● **What you have to do**: Apart from the pictures, every record here must be copied word for word.

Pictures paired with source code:
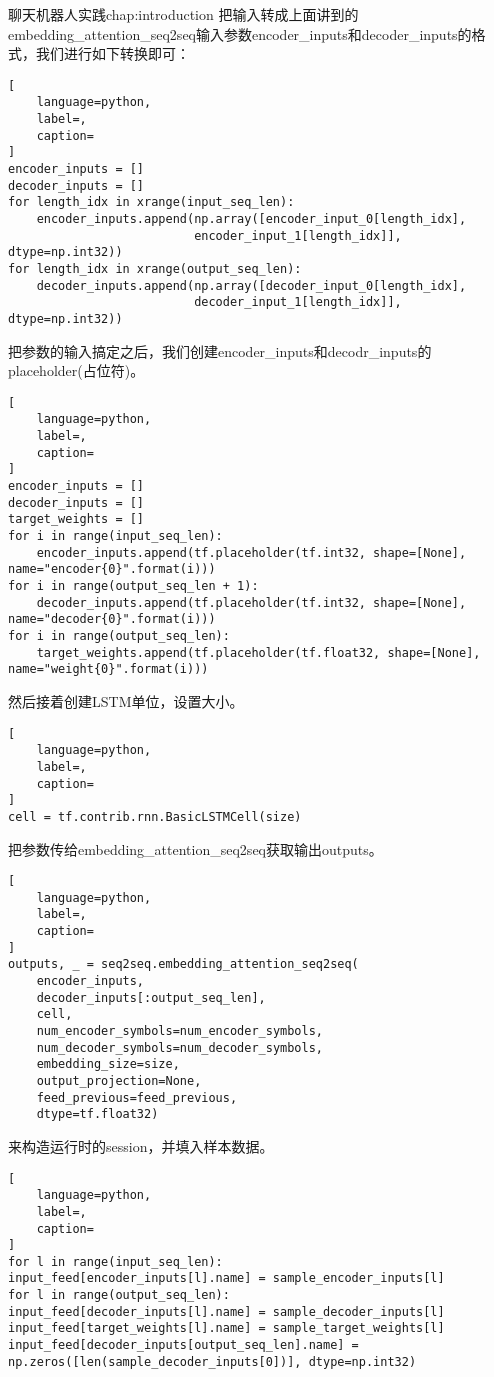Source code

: \begin{cuzchapter}{聊天机器人实践}{chap:introduction}
把输入转成上面讲到的embedding\_attention\_seq2seq输入参数encoder\_inputs和decoder\_inputs的格式，我们进行如下转换即可：
\begin{lstlisting}[
    language=python,
    label=,
    caption=
]
encoder_inputs = []
decoder_inputs = []
for length_idx in xrange(input_seq_len):
    encoder_inputs.append(np.array([encoder_input_0[length_idx], 
                          encoder_input_1[length_idx]], dtype=np.int32))
for length_idx in xrange(output_seq_len):
    decoder_inputs.append(np.array([decoder_input_0[length_idx], 
                          decoder_input_1[length_idx]], dtype=np.int32))
\end{lstlisting}

把参数的输入搞定之后，我们创建encoder\_inputs和decodr\_inputs的placeholder(占位符)。
\begin{lstlisting}[
    language=python,
    label=,
    caption=
]
encoder_inputs = []
decoder_inputs = []
target_weights = []
for i in range(input_seq_len):
    encoder_inputs.append(tf.placeholder(tf.int32, shape=[None], name="encoder{0}".format(i)))
for i in range(output_seq_len + 1):
    decoder_inputs.append(tf.placeholder(tf.int32, shape=[None], name="decoder{0}".format(i)))
for i in range(output_seq_len):
    target_weights.append(tf.placeholder(tf.float32, shape=[None], name="weight{0}".format(i)))
\end{lstlisting}

然后接着创建LSTM单位，设置大小。
\begin{lstlisting}[
    language=python,
    label=,
    caption=
]
cell = tf.contrib.rnn.BasicLSTMCell(size)
\end{lstlisting}

把参数传给embedding\_attention\_seq2seq获取输出outputs。
\begin{lstlisting}[
    language=python,
    label=,
    caption=
]
outputs, _ = seq2seq.embedding_attention_seq2seq(
    encoder_inputs,
    decoder_inputs[:output_seq_len],
    cell,
    num_encoder_symbols=num_encoder_symbols,
    num_decoder_symbols=num_decoder_symbols,
    embedding_size=size,
    output_projection=None,
    feed_previous=feed_previous,
    dtype=tf.float32)
\end{lstlisting}

来构造运行时的session，并填入样本数据。
\begin{lstlisting}[
    language=python,
    label=,
    caption=
]
for l in range(input_seq_len):
input_feed[encoder_inputs[l].name] = sample_encoder_inputs[l]
for l in range(output_seq_len):
input_feed[decoder_inputs[l].name] = sample_decoder_inputs[l]
input_feed[target_weights[l].name] = sample_target_weights[l]
input_feed[decoder_inputs[output_seq_len].name] = np.zeros([len(sample_decoder_inputs[0])], dtype=np.int32)
\end{lstlisting}


\end{cuzchapter}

● **Solution to this exercise**:
Source code

: \begin{cuzchapter}{聊天机器人实践}{chap:introduction}
把输入转成上面讲到的embedding\_attention\_seq2seq输入参数encoder\_inputs和decoder\_inputs的格式，我们进行如下转换即可：
\begin{lstlisting}[
    language=python,
    label=,
    caption=
]
encoder_inputs = []
decoder_inputs = []
for length_idx in xrange(input_seq_len):
    encoder_inputs.append(np.array([encoder_input_0[length_idx], 
                          encoder_input_1[length_idx]], dtype=np.int32))
for length_idx in xrange(output_seq_len):
    decoder_inputs.append(np.array([decoder_input_0[length_idx], 
                          decoder_input_1[length_idx]], dtype=np.int32))
\end{lstlisting}

把参数的输入搞定之后，我们创建encoder\_inputs和decodr\_inputs的placeholder(占位符)。
\begin{lstlisting}[
    language=python,
    label=,
    caption=
]
encoder_inputs = []
decoder_inputs = []
target_weights = []
for i in range(input_seq_len):
    encoder_inputs.append(tf.placeholder(tf.int32, shape=[None], name="encoder{0}".format(i)))
for i in range(output_seq_len + 1):
    decoder_inputs.append(tf.placeholder(tf.int32, shape=[None], name="decoder{0}".format(i)))
for i in range(output_seq_len):
    target_weights.append(tf.placeholder(tf.float32, shape=[None], name="weight{0}".format(i)))
\end{lstlisting}

然后接着创建LSTM单位，设置大小。
\begin{lstlisting}[
    language=python,
    label=,
    caption=
]
cell = tf.contrib.rnn.BasicLSTMCell(size)
\end{lstlisting}

把参数传给embedding\_attention\_seq2seq获取输出outputs。
\begin{lstlisting}[
    language=python,
    label=,
    caption=
]
outputs, _ = seq2seq.embedding_attention_seq2seq(
    encoder_inputs,
    decoder_inputs[:output_seq_len],
    cell,
    num_encoder_symbols=num_encoder_symbols,
    num_decoder_symbols=num_decoder_symbols,
    embedding_size=size,
    output_projection=None,
    feed_previous=feed_previous,
    dtype=tf.float32)
\end{lstlisting}

来构造运行时的session，并填入样本数据。
\begin{lstlisting}[
    language=python,
    label=,
    caption=
]
for l in range(input_seq_len):
input_feed[encoder_inputs[l].name] = sample_encoder_inputs[l]
for l in range(output_seq_len):
input_feed[decoder_inputs[l].name] = sample_decoder_inputs[l]
input_feed[target_weights[l].name] = sample_target_weights[l]
input_feed[decoder_inputs[output_seq_len].name] = np.zeros([len(sample_decoder_inputs[0])], dtype=np.int32)
\end{lstlisting}


\end{cuzchapter}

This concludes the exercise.